**Work task:** Every line of the entries below that mentions "More" is to be copied out.

[Opening Material for the task section]

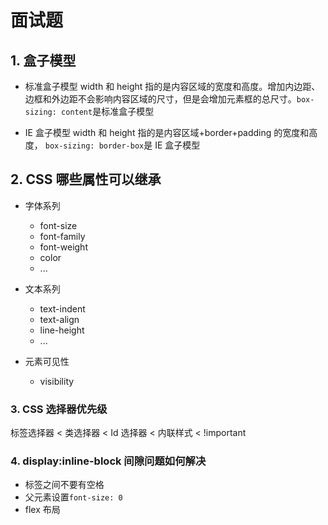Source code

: # 面试题

## 1. 盒子模型

- 标准盒子模型
  width 和 height 指的是内容区域的宽度和高度。增加内边距、边框和外边距不会影响内容区域的尺寸，但是会增加元素框的总尺寸。`box-sizing: content`是标准盒子模型

- IE 盒子模型
  width 和 height 指的是内容区域+border+padding 的宽度和高度， `box-sizing: border-box`是 IE 盒子模型

## 2. CSS 哪些属性可以继承

- 字体系列
  - font-size
  - font-family
  - font-weight
  - color
  - ...
- 文本系列

  - text-indent
  - text-align
  - line-height
  - ...

- 元素可见性
  - visibility

### 3. CSS 选择器优先级

标签选择器 < 类选择器 < Id 选择器 < 内联样式 < !important

### 4. display:inline-block 间隙问题如何解决

- 标签之间不要有空格
- 父元素设置`font-size: 0`
- flex 布局
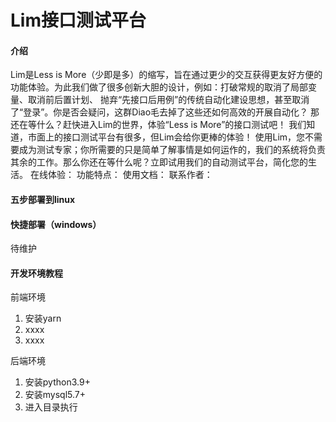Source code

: # Lim接口测试平台

#### 介绍
Lim是Less is More（少即是多）的缩写，旨在通过更少的交互获得更友好方便的功能体验。为此我们做了很多创新大胆的设计，例如：打破常规的取消了局部变量、取消前后置计划、
抛弃“先接口后用例”的传统自动化建设思想，甚至取消了“登录”。你是否会疑问，这群Diao毛去掉了这些还如何高效的开展自动化？
那还在等什么？赶快进入Lim的世界，体验“Less is More”的接口测试吧！
我们知道，市面上的接口测试平台有很多，但Lim会给你更棒的体验！
使用Lim，您不需要成为测试专家；你所需要的只是简单了解事情是如何运作的，我们的系统将负责其余的工作。那么你还在等什么呢？立即试用我们的自动测试平台，简化您的生活。
在线体验：
功能特点：
使用文档：
联系作者：
#### 五步部署到linux

#### 快捷部署（windows）
待维护
#### 开发环境教程

前端环境
1.  安装yarn
2.  xxxx
3.  xxxx



后端环境
1.  安装python3.9+
2.  安装mysql5.7+
3.  进入目录执行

[Closing Material for the task section]

**Exercise response:**
Lim是Less is More（少即是多）的缩写，旨在通过更少的交互获得更友好方便的功能体验。为此我们做了很多创新大胆的设计，例如：打破常规的取消了局部变量、取消前后置计划、
那还在等什么？赶快进入Lim的世界，体验“Less is More”的接口测试吧！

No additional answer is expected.